:: INFORMATION ::

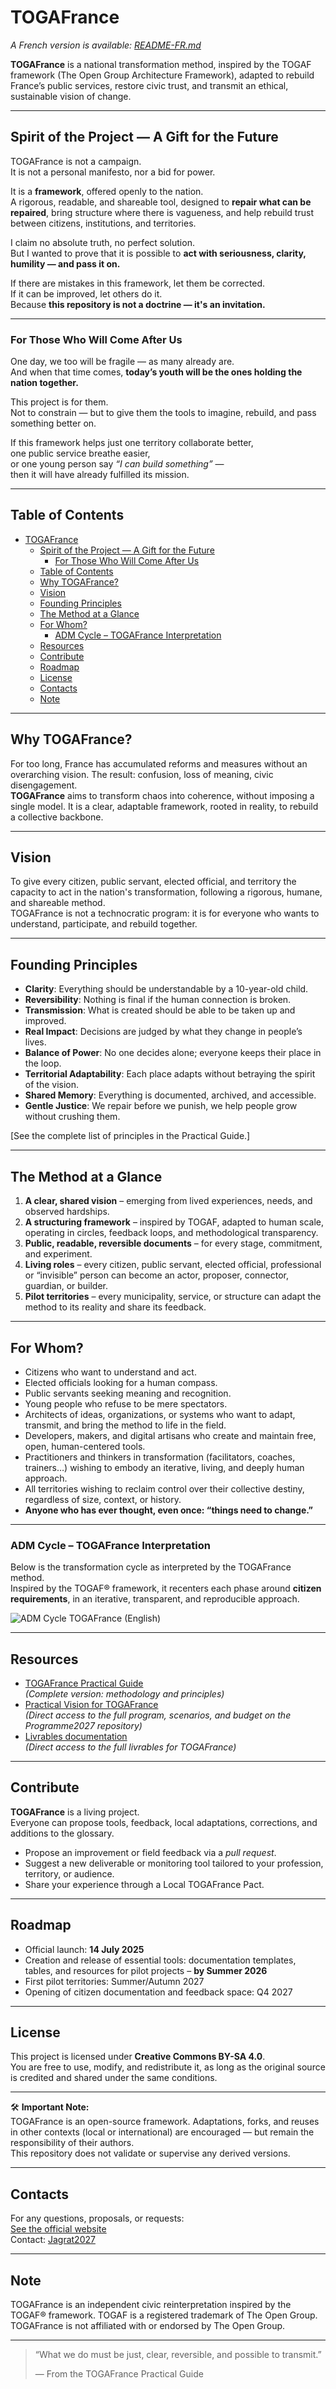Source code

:# TOGAFrance

_A French version is available: [README-FR.md](./README-FR.md)_

**TOGAFrance** is a national transformation method, inspired by the TOGAF framework (The Open Group Architecture Framework), adapted to rebuild France’s public services, restore civic trust, and transmit an ethical, sustainable vision of change.

---

## Spirit of the Project — A Gift for the Future

TOGAFrance is not a campaign.  
It is not a personal manifesto, nor a bid for power.

It is a **framework**, offered openly to the nation.  
A rigorous, readable, and shareable tool, designed to **repair what can be repaired**, bring structure where there is vagueness, and help rebuild trust between citizens, institutions, and territories.

I claim no absolute truth, no perfect solution.  
But I wanted to prove that it is possible to **act with seriousness, clarity, humility — and pass it on.**

If there are mistakes in this framework, let them be corrected.  
If it can be improved, let others do it.  
Because **this repository is not a doctrine — it's an invitation.**

---

### For Those Who Will Come After Us

One day, we too will be fragile — as many already are.  
And when that time comes, **today’s youth will be the ones holding the nation together.**

This project is for them.  
Not to constrain — but to give them the tools to imagine, rebuild, and pass something better on.

If this framework helps just one territory collaborate better,  
one public service breathe easier,  
or one young person say _“I can build something”_ —  
then it will have already fulfilled its mission.

---

## Table of Contents

- [TOGAFrance](#togafrance)
  - [Spirit of the Project — A Gift for the Future](#spirit-of-the-project--a-gift-for-the-future)
    - [For Those Who Will Come After Us](#for-those-who-will-come-after-us)
  - [Table of Contents](#table-of-contents)
  - [Why TOGAFrance?](#why-togafrance)
  - [Vision](#vision)
  - [Founding Principles](#founding-principles)
  - [The Method at a Glance](#the-method-at-a-glance)
  - [For Whom?](#for-whom)
    - [ADM Cycle – TOGAFrance Interpretation](#adm-cycle--togafrance-interpretation)
  - [Resources](#resources)
  - [Contribute](#contribute)
  - [Roadmap](#roadmap)
  - [License](#license)
  - [Contacts](#contacts)
  - [Note](#note)

---

## Why TOGAFrance?

For too long, France has accumulated reforms and measures without an overarching vision. The result: confusion, loss of meaning, civic disengagement.  
**TOGAFrance** aims to transform chaos into coherence, without imposing a single model. It is a clear, adaptable framework, rooted in reality, to rebuild a collective backbone.

---

## Vision

To give every citizen, public servant, elected official, and territory the capacity to act in the nation's transformation, following a rigorous, humane, and shareable method.  
TOGAFrance is not a technocratic program: it is for everyone who wants to understand, participate, and rebuild together.

---

## Founding Principles

- **Clarity**: Everything should be understandable by a 10-year-old child.
- **Reversibility**: Nothing is final if the human connection is broken.
- **Transmission**: What is created should be able to be taken up and improved.
- **Real Impact**: Decisions are judged by what they change in people’s lives.
- **Balance of Power**: No one decides alone; everyone keeps their place in the loop.
- **Territorial Adaptability**: Each place adapts without betraying the spirit of the vision.
- **Shared Memory**: Everything is documented, archived, and accessible.
- **Gentle Justice**: We repair before we punish, we help people grow without crushing them.

[See the complete list of principles in the Practical Guide.]

---

## The Method at a Glance

1. **A clear, shared vision** – emerging from lived experiences, needs, and observed hardships.
2. **A structuring framework** – inspired by TOGAF, adapted to human scale, operating in circles, feedback loops, and methodological transparency.
3. **Public, readable, reversible documents** – for every stage, commitment, and experiment.
4. **Living roles** – every citizen, public servant, elected official, professional or “invisible” person can become an actor, proposer, connector, guardian, or builder.
5. **Pilot territories** – every municipality, service, or structure can adapt the method to its reality and share its feedback.

---

## For Whom?

- Citizens who want to understand and act.
- Elected officials looking for a human compass.
- Public servants seeking meaning and recognition.
- Young people who refuse to be mere spectators.
- Architects of ideas, organizations, or systems who want to adapt, transmit, and bring the method to life in the field.
- Developers, makers, and digital artisans who create and maintain free, open, human-centered tools.
- Practitioners and thinkers in transformation (facilitators, coaches, trainers…) wishing to embody an iterative, living, and deeply human approach.
- All territories wishing to reclaim control over their collective destiny, regardless of size, context, or history.
- **Anyone who has ever thought, even once: “things need to change.”**

---

### ADM Cycle – TOGAFrance Interpretation

Below is the transformation cycle as interpreted by the TOGAFrance method.  
Inspired by the TOGAF® framework, it recenters each phase around **citizen requirements**, in an iterative, transparent, and reproducible approach.

![ADM Cycle TOGAFrance (English)](<./medias/images/Cycle%20ADM%20TOGAFrance%20(Anglais).1.png>)

---

## Resources

- [TOGAFrance Practical Guide](./medias/TOGAFrance_Livret_Pratique.pdf)  
  _(Complete version: methodology and principles)_
- [Practical Vision for TOGAFrance](https://github.com/Jagrat2027/Programme2027)  
  _(Direct access to the full program, scenarios, and budget on the Programme2027 repository)_
- [Livrables documentation](./livrables/README.md)  
  _(Direct access to the full livrables for TOGAFrance)_

---

## Contribute

**TOGAFrance** is a living project.  
Everyone can propose tools, feedback, local adaptations, corrections, and additions to the glossary.

- Propose an improvement or field feedback via a _pull request_.
- Suggest a new deliverable or monitoring tool tailored to your profession, territory, or audience.
- Share your experience through a Local TOGAFrance Pact.

---

## Roadmap

- Official launch: **14 July 2025**
- Creation and release of essential tools: documentation templates, tables, and resources for pilot projects – **by Summer 2026**
- First pilot territories: Summer/Autumn 2027
- Opening of citizen documentation and feedback space: Q4 2027

---

## License

This project is licensed under **Creative Commons BY-SA 4.0**.  
You are free to use, modify, and redistribute it, as long as the original source is credited and shared under the same conditions.

---

🛠️ **Important Note:**  
TOGAFrance is an open-source framework. Adaptations, forks, and reuses in other contexts (local or international) are encouraged — but remain the responsibility of their authors.  
This repository does not validate or supervise any derived versions.

---

## Contacts

For any questions, proposals, or requests:  
[See the official website](https://jagrat.fr)  
Contact: [Jagrat2027](mailto:jagrat2027@gmail.com)

---

## Note

TOGAFrance is an independent civic reinterpretation inspired by the TOGAF® framework. TOGAF is a registered trademark of The Open Group. TOGAFrance is not affiliated with or endorsed by The Open Group.

---

> “What we do must be just, clear, reversible, and possible to transmit.”
>
> — From the TOGAFrance Practical Guide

:::

- [REQUIRED ACTION]:
Could you give all of the data again exactly as written, omitting any pictures?

- [EXERCISE RESULT]:
Source code

:# TOGAFrance

_A French version is available: [README-FR.md](./README-FR.md)_

**TOGAFrance** is a national transformation method, inspired by the TOGAF framework (The Open Group Architecture Framework), adapted to rebuild France’s public services, restore civic trust, and transmit an ethical, sustainable vision of change.

---

## Spirit of the Project — A Gift for the Future

TOGAFrance is not a campaign.  
It is not a personal manifesto, nor a bid for power.

It is a **framework**, offered openly to the nation.  
A rigorous, readable, and shareable tool, designed to **repair what can be repaired**, bring structure where there is vagueness, and help rebuild trust between citizens, institutions, and territories.

I claim no absolute truth, no perfect solution.  
But I wanted to prove that it is possible to **act with seriousness, clarity, humility — and pass it on.**

If there are mistakes in this framework, let them be corrected.  
If it can be improved, let others do it.  
Because **this repository is not a doctrine — it's an invitation.**

---

### For Those Who Will Come After Us

One day, we too will be fragile — as many already are.  
And when that time comes, **today’s youth will be the ones holding the nation together.**

This project is for them.  
Not to constrain — but to give them the tools to imagine, rebuild, and pass something better on.

If this framework helps just one territory collaborate better,  
one public service breathe easier,  
or one young person say _“I can build something”_ —  
then it will have already fulfilled its mission.

---

## Table of Contents

- [TOGAFrance](#togafrance)
  - [Spirit of the Project — A Gift for the Future](#spirit-of-the-project--a-gift-for-the-future)
    - [For Those Who Will Come After Us](#for-those-who-will-come-after-us)
  - [Table of Contents](#table-of-contents)
  - [Why TOGAFrance?](#why-togafrance)
  - [Vision](#vision)
  - [Founding Principles](#founding-principles)
  - [The Method at a Glance](#the-method-at-a-glance)
  - [For Whom?](#for-whom)
    - [ADM Cycle – TOGAFrance Interpretation](#adm-cycle--togafrance-interpretation)
  - [Resources](#resources)
  - [Contribute](#contribute)
  - [Roadmap](#roadmap)
  - [License](#license)
  - [Contacts](#contacts)
  - [Note](#note)

---

## Why TOGAFrance?

For too long, France has accumulated reforms and measures without an overarching vision. The result: confusion, loss of meaning, civic disengagement.  
**TOGAFrance** aims to transform chaos into coherence, without imposing a single model. It is a clear, adaptable framework, rooted in reality, to rebuild a collective backbone.

---

## Vision

To give every citizen, public servant, elected official, and territory the capacity to act in the nation's transformation, following a rigorous, humane, and shareable method.  
TOGAFrance is not a technocratic program: it is for everyone who wants to understand, participate, and rebuild together.

---

## Founding Principles

- **Clarity**: Everything should be understandable by a 10-year-old child.
- **Reversibility**: Nothing is final if the human connection is broken.
- **Transmission**: What is created should be able to be taken up and improved.
- **Real Impact**: Decisions are judged by what they change in people’s lives.
- **Balance of Power**: No one decides alone; everyone keeps their place in the loop.
- **Territorial Adaptability**: Each place adapts without betraying the spirit of the vision.
- **Shared Memory**: Everything is documented, archived, and accessible.
- **Gentle Justice**: We repair before we punish, we help people grow without crushing them.

[See the complete list of principles in the Practical Guide.]

---

## The Method at a Glance

1. **A clear, shared vision** – emerging from lived experiences, needs, and observed hardships.
2. **A structuring framework** – inspired by TOGAF, adapted to human scale, operating in circles, feedback loops, and methodological transparency.
3. **Public, readable, reversible documents** – for every stage, commitment, and experiment.
4. **Living roles** – every citizen, public servant, elected official, professional or “invisible” person can become an actor, proposer, connector, guardian, or builder.
5. **Pilot territories** – every municipality, service, or structure can adapt the method to its reality and share its feedback.

---

## For Whom?

- Citizens who want to understand and act.
- Elected officials looking for a human compass.
- Public servants seeking meaning and recognition.
- Young people who refuse to be mere spectators.
- Architects of ideas, organizations, or systems who want to adapt, transmit, and bring the method to life in the field.
- Developers, makers, and digital artisans who create and maintain free, open, human-centered tools.
- Practitioners and thinkers in transformation (facilitators, coaches, trainers…) wishing to embody an iterative, living, and deeply human approach.
- All territories wishing to reclaim control over their collective destiny, regardless of size, context, or history.
- **Anyone who has ever thought, even once: “things need to change.”**

---

### ADM Cycle – TOGAFrance Interpretation

Below is the transformation cycle as interpreted by the TOGAFrance method.  
Inspired by the TOGAF® framework, it recenters each phase around **citizen requirements**, in an iterative, transparent, and reproducible approach.

![ADM Cycle TOGAFrance (English)](<./medias/images/Cycle%20ADM%20TOGAFrance%20(Anglais).1.png>)

---

## Resources

- [TOGAFrance Practical Guide](./medias/TOGAFrance_Livret_Pratique.pdf)  
  _(Complete version: methodology and principles)_
- [Practical Vision for TOGAFrance](https://github.com/Jagrat2027/Programme2027)  
  _(Direct access to the full program, scenarios, and budget on the Programme2027 repository)_
- [Livrables documentation](./livrables/README.md)  
  _(Direct access to the full livrables for TOGAFrance)_

---

## Contribute

**TOGAFrance** is a living project.  
Everyone can propose tools, feedback, local adaptations, corrections, and additions to the glossary.

- Propose an improvement or field feedback via a _pull request_.
- Suggest a new deliverable or monitoring tool tailored to your profession, territory, or audience.
- Share your experience through a Local TOGAFrance Pact.

---

## Roadmap

- Official launch: **14 July 2025**
- Creation and release of essential tools: documentation templates, tables, and resources for pilot projects – **by Summer 2026**
- First pilot territories: Summer/Autumn 2027
- Opening of citizen documentation and feedback space: Q4 2027

---

## License

This project is licensed under **Creative Commons BY-SA 4.0**.  
You are free to use, modify, and redistribute it, as long as the original source is credited and shared under the same conditions.

---

🛠️ **Important Note:**  
TOGAFrance is an open-source framework. Adaptations, forks, and reuses in other contexts (local or international) are encouraged — but remain the responsibility of their authors.  
This repository does not validate or supervise any derived versions.

---

## Contacts

For any questions, proposals, or requests:  
[See the official website](https://jagrat.fr)  
Contact: [Jagrat2027](mailto:jagrat2027@gmail.com)

---

## Note

TOGAFrance is an independent civic reinterpretation inspired by the TOGAF® framework. TOGAF is a registered trademark of The Open Group. TOGAFrance is not affiliated with or endorsed by The Open Group.

---

> “What we do must be just, clear, reversible, and possible to transmit.”
>
> — From the TOGAFrance Practical Guide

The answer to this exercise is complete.